異国の地で暮らすのが良いことばかりだと単純に言いたくはない。それでも、人生の中の、とても素敵な時間だなと、小さな窓の外の景色を眺めながら私は考える。

 

Quick Bread

“Quick Bread”と聞いて、何を想像するだろうか。私は、甘くなくて、味付けもほとんどない、もさもさとしたパンを想像した。だって、”Quick”に食べるパンって、特別においしいわけがない。第一、一番安かった。

 

節約生活をしているためできる限りお昼ご飯も家で作るようにしているのだが、その日はどうしても外で買う必要があった。昼に用が重なり、やっと時間ができたのが2:00ごろだったのだ。すっかり腹が減って戦ができない状態になっており、一番近くにあった大学のカフェに喉から手が出る思いで入った。そこにはパンの棚があって、ベーグルやらマフィンやらが色々と売られていた。ただ、どれも3ドルほどはしてしまう。「高いなぁ」そう思いながら値段表を見ていると、他と比べて唯一、低い値段設定のものがある。Quick Bread。なんだこれは...。聞いたこともない。しかし、一番安い以上、私が手に入れるべきパンはQuick Breadで決まりだ。しかし、いくつも種類のあるパンの中でどれがQuick Breadなのか見当が付かない。それでも、これはベーグル、これはシナモンなんちゃら、これはホウレンソウホニャララ...と打ち消していくと、一つだけが残った。四角い茶色いパン。「ほう、もしやこれがQuick Breadか」手に取り、茶色い紙袋に入れる。レジにもっていくと、袋の外から形を見て、 “Quick Bread?”と聞かれる。自信はないが、頭をひねった結果の結論なので、間違っていたらごめんなさいと思いつつも “Yes” と言う。”It’s $1.99. Would you like your receipt?” 軽やかに会計を済ませ、やっとありつける。
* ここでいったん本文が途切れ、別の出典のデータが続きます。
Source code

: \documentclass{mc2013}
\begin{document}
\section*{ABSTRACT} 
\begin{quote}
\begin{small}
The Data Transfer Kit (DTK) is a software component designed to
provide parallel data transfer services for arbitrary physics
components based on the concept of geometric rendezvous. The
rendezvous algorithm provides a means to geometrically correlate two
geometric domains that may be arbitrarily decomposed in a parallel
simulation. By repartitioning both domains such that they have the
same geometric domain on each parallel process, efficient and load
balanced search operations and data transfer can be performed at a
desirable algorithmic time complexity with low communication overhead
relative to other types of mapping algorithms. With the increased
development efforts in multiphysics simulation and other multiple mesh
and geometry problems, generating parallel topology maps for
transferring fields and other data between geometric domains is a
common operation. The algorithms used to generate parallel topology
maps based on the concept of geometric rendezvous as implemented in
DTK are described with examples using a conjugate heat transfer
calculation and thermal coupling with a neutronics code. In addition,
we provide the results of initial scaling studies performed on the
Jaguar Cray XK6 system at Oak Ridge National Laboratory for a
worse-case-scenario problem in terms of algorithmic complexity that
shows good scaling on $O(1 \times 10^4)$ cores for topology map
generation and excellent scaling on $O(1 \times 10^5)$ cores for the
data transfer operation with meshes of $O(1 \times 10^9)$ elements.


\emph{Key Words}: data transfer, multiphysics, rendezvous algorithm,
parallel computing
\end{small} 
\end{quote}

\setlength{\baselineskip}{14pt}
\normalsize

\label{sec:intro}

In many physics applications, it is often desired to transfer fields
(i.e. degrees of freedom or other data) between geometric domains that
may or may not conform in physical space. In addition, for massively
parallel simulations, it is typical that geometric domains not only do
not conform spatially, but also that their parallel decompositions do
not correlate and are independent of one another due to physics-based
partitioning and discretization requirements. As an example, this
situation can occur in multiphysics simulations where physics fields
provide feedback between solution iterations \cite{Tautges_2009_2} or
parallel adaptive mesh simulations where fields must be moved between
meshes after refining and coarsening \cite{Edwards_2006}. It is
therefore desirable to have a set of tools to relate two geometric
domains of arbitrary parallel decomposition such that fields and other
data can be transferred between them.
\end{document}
あまりにおなかが空いていたのでむしゃむしゃと一気に食べてしまった。はぁおいしかった。しっとりとしたバナナ味のパウンドケーキみたいなものだった。おなかを少し満たせたことで安心し、ここでQuick Breadについてはしばらくすっかり忘れてしまう。

 

数か月後、急にQuick Breadのことを思い出し、食べたくて仕方がなくなってしまった。大学内のスーパーのパンコーナーに行ってみる。Quick bread, quick bread… 「ない…。」がっくりし、たまたま右方向のカフェに目を移すと、なんとQuick Breadらしきものがレジのすぐ横に並んでいる!足早にそちらに行き、一番大きなQuick Breadを手に取り、無事購入。今回はレモン味だが価格は安定の$1.99。スーパーから出るや否や、食べ始めてしまう。しっとりとした生地にしみ込んだ、ギルティーな甘いレモン風味の味。「お、おいしい...」

そのあたりからすっかりQuick Breadオタクになってしまった。雪の日の朝、カフェに向かう途中で、朝食の代わりにQuick Breadを買って食べる。色々なことに疲れてしまったのに、お気に入りの紅茶のお店が空いていなかった日に、Quick Breadを買って食べる。食べたくてどうしようもなくなったときに、Quick Breadを買って食べる。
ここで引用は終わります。